**Problem description**
Using the records below, output the stretch that opens with the line containing "The Audio Player95" and closes with the line containing "2024-07-16 at 02", exactly and including both lines, with nothing more.
########
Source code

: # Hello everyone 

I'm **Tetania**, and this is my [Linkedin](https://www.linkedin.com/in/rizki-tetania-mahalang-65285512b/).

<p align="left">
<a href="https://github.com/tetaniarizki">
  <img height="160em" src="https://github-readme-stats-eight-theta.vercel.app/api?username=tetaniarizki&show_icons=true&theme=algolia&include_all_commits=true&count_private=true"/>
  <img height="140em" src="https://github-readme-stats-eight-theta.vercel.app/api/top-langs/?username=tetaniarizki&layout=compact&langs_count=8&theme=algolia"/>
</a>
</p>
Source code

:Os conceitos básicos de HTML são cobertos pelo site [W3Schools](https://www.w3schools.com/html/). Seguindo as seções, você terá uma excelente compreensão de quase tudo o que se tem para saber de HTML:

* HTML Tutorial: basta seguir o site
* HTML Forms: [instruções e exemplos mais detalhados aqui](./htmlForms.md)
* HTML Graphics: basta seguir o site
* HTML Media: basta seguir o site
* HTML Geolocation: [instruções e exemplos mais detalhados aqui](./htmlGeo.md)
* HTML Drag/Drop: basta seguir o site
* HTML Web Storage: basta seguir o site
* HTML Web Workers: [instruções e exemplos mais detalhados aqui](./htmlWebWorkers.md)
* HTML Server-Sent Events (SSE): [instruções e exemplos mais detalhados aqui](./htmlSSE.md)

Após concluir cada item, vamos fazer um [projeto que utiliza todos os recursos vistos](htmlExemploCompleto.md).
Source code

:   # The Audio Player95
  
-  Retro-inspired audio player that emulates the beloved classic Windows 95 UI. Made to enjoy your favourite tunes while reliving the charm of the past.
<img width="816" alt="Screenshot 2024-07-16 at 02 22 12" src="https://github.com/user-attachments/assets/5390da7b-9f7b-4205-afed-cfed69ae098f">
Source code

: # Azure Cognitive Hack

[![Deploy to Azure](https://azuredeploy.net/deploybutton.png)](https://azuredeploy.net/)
########
**Reply**
:   # The Audio Player95
  
-  Retro-inspired audio player that emulates the beloved classic Windows 95 UI. Made to enjoy your favourite tunes while reliving the charm of the past.
<img width="816" alt="Screenshot 2024-07-16 at 02 22 12" src="https://github.com/user-attachments/assets/5390da7b-9f7b-4205-afed-cfed69ae098f">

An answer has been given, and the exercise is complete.